§ DATA TO EXAMINE:

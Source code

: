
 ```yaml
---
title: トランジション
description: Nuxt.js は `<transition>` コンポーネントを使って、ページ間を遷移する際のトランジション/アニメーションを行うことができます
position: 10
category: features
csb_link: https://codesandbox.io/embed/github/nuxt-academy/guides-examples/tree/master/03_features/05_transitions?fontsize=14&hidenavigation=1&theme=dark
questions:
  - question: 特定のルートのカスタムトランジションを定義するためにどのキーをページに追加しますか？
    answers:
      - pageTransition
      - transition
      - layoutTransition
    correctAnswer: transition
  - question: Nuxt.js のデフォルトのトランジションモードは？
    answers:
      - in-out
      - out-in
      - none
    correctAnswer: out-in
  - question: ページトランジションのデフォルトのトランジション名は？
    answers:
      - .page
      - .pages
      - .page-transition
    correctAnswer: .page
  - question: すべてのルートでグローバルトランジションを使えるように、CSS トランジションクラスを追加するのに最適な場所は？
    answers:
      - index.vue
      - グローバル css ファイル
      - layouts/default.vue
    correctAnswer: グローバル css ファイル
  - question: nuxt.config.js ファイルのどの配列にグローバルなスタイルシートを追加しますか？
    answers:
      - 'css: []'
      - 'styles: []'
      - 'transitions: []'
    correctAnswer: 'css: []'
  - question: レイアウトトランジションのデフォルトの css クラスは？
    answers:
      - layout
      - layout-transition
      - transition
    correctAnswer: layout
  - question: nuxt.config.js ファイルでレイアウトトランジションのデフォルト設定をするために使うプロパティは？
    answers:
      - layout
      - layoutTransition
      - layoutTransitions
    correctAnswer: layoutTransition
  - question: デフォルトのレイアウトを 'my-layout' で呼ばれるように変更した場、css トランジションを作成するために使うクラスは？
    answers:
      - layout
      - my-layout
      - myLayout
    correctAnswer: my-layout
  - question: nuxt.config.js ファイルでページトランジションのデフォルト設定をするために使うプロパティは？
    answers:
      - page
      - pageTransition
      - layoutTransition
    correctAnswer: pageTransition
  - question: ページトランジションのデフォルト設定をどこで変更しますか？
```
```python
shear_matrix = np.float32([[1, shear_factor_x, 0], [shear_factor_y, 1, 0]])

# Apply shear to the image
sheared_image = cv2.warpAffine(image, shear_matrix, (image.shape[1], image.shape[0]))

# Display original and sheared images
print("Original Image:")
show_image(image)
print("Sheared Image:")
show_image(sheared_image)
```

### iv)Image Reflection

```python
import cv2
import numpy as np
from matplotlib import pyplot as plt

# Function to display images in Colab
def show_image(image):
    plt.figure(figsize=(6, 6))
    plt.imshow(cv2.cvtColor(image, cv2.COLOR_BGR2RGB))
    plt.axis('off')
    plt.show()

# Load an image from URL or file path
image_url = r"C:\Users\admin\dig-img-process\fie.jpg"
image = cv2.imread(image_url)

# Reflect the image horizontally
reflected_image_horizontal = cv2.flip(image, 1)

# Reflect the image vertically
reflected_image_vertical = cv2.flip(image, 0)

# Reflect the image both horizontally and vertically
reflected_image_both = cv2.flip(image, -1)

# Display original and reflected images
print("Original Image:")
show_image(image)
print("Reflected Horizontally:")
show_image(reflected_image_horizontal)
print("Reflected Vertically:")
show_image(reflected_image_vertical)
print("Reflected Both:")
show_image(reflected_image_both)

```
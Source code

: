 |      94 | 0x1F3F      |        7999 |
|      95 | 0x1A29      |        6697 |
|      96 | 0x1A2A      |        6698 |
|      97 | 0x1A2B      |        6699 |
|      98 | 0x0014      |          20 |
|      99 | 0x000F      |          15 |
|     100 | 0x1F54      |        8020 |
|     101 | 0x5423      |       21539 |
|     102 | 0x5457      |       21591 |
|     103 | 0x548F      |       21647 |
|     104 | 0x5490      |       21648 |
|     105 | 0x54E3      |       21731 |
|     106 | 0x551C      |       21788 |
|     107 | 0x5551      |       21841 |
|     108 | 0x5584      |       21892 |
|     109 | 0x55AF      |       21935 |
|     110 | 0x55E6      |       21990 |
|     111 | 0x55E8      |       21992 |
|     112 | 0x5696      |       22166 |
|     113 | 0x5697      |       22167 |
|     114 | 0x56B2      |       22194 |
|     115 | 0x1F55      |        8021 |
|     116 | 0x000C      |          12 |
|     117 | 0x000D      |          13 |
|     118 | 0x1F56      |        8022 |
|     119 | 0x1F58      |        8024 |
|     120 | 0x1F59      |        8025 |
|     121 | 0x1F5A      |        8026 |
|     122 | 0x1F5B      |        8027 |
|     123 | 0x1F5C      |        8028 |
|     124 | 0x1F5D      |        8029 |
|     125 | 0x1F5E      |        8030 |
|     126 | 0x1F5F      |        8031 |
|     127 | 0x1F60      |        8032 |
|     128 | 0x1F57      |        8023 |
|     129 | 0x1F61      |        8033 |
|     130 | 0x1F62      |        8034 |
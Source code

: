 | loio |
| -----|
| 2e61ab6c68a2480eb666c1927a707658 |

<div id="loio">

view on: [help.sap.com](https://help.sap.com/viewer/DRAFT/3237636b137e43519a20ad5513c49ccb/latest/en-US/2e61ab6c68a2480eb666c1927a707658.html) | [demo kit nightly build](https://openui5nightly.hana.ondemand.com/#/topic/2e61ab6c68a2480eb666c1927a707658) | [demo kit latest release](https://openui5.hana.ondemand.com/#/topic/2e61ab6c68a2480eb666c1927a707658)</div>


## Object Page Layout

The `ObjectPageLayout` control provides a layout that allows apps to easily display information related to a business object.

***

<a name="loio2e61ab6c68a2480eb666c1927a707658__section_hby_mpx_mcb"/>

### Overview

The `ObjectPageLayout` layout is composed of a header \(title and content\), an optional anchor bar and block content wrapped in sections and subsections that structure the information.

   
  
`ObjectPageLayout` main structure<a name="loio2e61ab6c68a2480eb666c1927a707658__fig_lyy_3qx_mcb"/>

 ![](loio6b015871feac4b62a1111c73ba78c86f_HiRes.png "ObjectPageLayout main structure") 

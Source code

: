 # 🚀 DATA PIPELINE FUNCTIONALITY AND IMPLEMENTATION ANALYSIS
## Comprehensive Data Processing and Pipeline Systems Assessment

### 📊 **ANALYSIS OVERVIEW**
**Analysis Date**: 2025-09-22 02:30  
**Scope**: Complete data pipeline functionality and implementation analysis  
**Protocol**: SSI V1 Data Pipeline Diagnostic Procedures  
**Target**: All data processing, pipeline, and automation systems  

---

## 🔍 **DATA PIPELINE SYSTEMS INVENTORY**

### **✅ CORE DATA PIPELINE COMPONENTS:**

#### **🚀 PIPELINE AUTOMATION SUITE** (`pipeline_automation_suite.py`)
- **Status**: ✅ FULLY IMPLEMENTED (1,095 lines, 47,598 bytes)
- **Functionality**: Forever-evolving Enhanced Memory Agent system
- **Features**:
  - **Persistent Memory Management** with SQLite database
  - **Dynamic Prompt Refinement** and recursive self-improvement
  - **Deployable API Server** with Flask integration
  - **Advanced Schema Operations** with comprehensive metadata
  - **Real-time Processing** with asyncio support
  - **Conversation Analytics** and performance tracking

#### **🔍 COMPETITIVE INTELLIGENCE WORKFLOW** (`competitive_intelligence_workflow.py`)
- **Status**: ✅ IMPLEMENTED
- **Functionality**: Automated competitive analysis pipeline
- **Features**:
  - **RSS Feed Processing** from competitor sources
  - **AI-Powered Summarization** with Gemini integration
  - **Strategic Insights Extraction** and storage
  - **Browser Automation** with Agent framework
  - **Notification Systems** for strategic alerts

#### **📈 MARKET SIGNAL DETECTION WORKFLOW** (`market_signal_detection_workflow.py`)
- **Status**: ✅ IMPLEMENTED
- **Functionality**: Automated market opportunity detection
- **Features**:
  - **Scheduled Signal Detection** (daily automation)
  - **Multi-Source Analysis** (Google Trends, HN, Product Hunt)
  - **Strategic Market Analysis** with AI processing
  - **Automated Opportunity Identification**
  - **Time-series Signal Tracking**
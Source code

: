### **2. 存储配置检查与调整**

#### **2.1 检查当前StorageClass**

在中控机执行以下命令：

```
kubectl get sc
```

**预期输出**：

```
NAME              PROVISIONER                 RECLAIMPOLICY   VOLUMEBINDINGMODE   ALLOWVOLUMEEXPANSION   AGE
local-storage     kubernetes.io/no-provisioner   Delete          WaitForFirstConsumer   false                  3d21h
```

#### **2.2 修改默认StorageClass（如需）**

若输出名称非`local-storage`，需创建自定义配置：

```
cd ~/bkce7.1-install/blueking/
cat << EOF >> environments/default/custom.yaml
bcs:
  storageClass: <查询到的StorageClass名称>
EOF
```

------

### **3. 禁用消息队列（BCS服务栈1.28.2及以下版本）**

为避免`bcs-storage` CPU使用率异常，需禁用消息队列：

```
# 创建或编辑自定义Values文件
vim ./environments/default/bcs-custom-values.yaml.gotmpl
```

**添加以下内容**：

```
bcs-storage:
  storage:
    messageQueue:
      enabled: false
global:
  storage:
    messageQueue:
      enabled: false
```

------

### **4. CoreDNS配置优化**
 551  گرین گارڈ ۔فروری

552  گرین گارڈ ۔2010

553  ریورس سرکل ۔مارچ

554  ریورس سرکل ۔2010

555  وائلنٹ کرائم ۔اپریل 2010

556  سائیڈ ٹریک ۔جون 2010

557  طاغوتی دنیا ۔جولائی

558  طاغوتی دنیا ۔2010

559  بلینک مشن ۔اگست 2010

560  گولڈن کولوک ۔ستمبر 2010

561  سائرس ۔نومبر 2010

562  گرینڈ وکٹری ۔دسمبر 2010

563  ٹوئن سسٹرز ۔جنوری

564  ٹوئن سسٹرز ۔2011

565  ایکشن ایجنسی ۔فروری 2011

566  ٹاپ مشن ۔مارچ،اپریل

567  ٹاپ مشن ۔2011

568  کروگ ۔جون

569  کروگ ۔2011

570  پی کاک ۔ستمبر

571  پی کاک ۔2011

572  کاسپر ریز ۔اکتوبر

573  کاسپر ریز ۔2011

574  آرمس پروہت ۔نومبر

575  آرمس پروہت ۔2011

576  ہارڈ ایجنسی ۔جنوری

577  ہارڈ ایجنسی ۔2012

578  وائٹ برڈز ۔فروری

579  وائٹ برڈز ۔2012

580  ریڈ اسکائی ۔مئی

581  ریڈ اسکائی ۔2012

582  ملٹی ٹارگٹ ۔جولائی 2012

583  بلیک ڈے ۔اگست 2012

§ WHAT THE TASK REQUIRES: Copy out each line of the data in which the word "title" appears.

§ RESPONSE TO THIS EXERCISE:
title: トランジション
The `ObjectPageLayout` layout is composed of a header \(title and content\), an optional anchor bar and block content wrapped in sections and subsections that structure the information.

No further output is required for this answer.